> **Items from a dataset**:
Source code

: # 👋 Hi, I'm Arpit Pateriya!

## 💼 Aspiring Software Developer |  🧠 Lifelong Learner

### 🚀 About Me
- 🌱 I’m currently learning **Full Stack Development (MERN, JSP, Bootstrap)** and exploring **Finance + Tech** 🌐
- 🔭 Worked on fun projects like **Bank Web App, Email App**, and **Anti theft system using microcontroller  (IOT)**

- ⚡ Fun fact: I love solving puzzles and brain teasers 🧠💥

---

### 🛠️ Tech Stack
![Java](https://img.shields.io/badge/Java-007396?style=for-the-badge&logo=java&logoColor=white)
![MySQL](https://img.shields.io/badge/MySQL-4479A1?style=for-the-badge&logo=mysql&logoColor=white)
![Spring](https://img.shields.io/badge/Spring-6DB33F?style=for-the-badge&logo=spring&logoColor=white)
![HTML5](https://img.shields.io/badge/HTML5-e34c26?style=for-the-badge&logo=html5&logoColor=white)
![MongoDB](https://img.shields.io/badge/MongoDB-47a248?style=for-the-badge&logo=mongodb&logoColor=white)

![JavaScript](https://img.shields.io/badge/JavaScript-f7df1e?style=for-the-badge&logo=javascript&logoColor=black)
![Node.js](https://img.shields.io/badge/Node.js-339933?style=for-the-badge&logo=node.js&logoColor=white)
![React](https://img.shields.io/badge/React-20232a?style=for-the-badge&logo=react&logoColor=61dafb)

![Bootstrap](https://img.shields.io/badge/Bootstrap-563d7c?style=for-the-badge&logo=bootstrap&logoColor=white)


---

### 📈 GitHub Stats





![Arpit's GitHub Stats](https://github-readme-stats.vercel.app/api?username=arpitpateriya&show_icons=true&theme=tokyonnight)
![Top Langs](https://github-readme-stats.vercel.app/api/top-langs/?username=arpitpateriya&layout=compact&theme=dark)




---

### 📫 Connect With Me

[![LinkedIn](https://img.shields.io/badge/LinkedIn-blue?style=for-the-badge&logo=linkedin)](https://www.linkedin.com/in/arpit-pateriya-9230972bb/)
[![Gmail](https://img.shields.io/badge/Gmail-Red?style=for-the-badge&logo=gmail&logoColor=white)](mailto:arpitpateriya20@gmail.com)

> **ACTIVITY**: All of the entries should be repeated word for word.

> **FINISHED TASK**:
Source code

: # 👋 Hi, I'm Arpit Pateriya!

## 💼 Aspiring Software Developer |  🧠 Lifelong Learner

### 🚀 About Me
- 🌱 I’m currently learning **Full Stack Development (MERN, JSP, Bootstrap)** and exploring **Finance + Tech** 🌐
- 🔭 Worked on fun projects like **Bank Web App, Email App**, and **Anti theft system using microcontroller  (IOT)**

- ⚡ Fun fact: I love solving puzzles and brain teasers 🧠💥

---

### 🛠️ Tech Stack
![Java](https://img.shields.io/badge/Java-007396?style=for-the-badge&logo=java&logoColor=white)
![MySQL](https://img.shields.io/badge/MySQL-4479A1?style=for-the-badge&logo=mysql&logoColor=white)
![Spring](https://img.shields.io/badge/Spring-6DB33F?style=for-the-badge&logo=spring&logoColor=white)
![HTML5](https://img.shields.io/badge/HTML5-e34c26?style=for-the-badge&logo=html5&logoColor=white)
![MongoDB](https://img.shields.io/badge/MongoDB-47a248?style=for-the-badge&logo=mongodb&logoColor=white)

![JavaScript](https://img.shields.io/badge/JavaScript-f7df1e?style=for-the-badge&logo=javascript&logoColor=black)
![Node.js](https://img.shields.io/badge/Node.js-339933?style=for-the-badge&logo=node.js&logoColor=white)
![React](https://img.shields.io/badge/React-20232a?style=for-the-badge&logo=react&logoColor=61dafb)

![Bootstrap](https://img.shields.io/badge/Bootstrap-563d7c?style=for-the-badge&logo=bootstrap&logoColor=white)


---

### 📈 GitHub Stats





![Arpit's GitHub Stats](https://github-readme-stats.vercel.app/api?username=arpitpateriya&show_icons=true&theme=tokyonnight)
![Top Langs](https://github-readme-stats.vercel.app/api/top-langs/?username=arpitpateriya&layout=compact&theme=dark)




---

### 📫 Connect With Me

[![LinkedIn](https://img.shields.io/badge/LinkedIn-blue?style=for-the-badge&logo=linkedin)](https://www.linkedin.com/in/arpit-pateriya-9230972bb/)
[![Gmail](https://img.shields.io/badge/Gmail-Red?style=for-the-badge&logo=gmail&logoColor=white)](mailto:arpitpateriya20@gmail.com)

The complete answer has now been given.